▸ **EXERCISE DETAILS**: Please copy each line from the entries that contains the string "theoremstyle".

▸ **LISTED ENTRIES**:
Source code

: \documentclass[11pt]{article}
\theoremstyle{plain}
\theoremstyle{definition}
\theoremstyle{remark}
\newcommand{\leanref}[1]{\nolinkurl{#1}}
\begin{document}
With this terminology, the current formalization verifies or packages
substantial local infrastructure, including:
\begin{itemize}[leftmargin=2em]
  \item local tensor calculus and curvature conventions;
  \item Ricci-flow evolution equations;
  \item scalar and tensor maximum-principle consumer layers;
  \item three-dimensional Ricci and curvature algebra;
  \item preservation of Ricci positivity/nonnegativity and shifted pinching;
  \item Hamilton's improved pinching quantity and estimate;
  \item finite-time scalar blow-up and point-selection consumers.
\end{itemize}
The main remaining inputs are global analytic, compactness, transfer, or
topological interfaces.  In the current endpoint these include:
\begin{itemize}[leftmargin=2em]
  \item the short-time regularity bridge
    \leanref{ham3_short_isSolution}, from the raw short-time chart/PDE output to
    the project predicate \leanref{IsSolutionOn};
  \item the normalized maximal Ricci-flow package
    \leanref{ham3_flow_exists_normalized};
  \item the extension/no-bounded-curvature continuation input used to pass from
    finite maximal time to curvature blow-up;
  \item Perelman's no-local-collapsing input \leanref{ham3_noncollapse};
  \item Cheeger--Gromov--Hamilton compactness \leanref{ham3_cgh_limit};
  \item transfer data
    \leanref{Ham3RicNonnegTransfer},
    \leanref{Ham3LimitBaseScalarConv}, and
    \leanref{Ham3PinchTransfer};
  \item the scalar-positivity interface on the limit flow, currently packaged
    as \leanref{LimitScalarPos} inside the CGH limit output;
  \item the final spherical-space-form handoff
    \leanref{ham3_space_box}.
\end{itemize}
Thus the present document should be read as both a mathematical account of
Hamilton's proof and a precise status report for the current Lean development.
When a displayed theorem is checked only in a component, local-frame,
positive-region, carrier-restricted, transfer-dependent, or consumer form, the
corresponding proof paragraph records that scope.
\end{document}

▸ **SOLUTION BELOW**:
\theoremstyle{plain}
\theoremstyle{definition}
\theoremstyle{remark}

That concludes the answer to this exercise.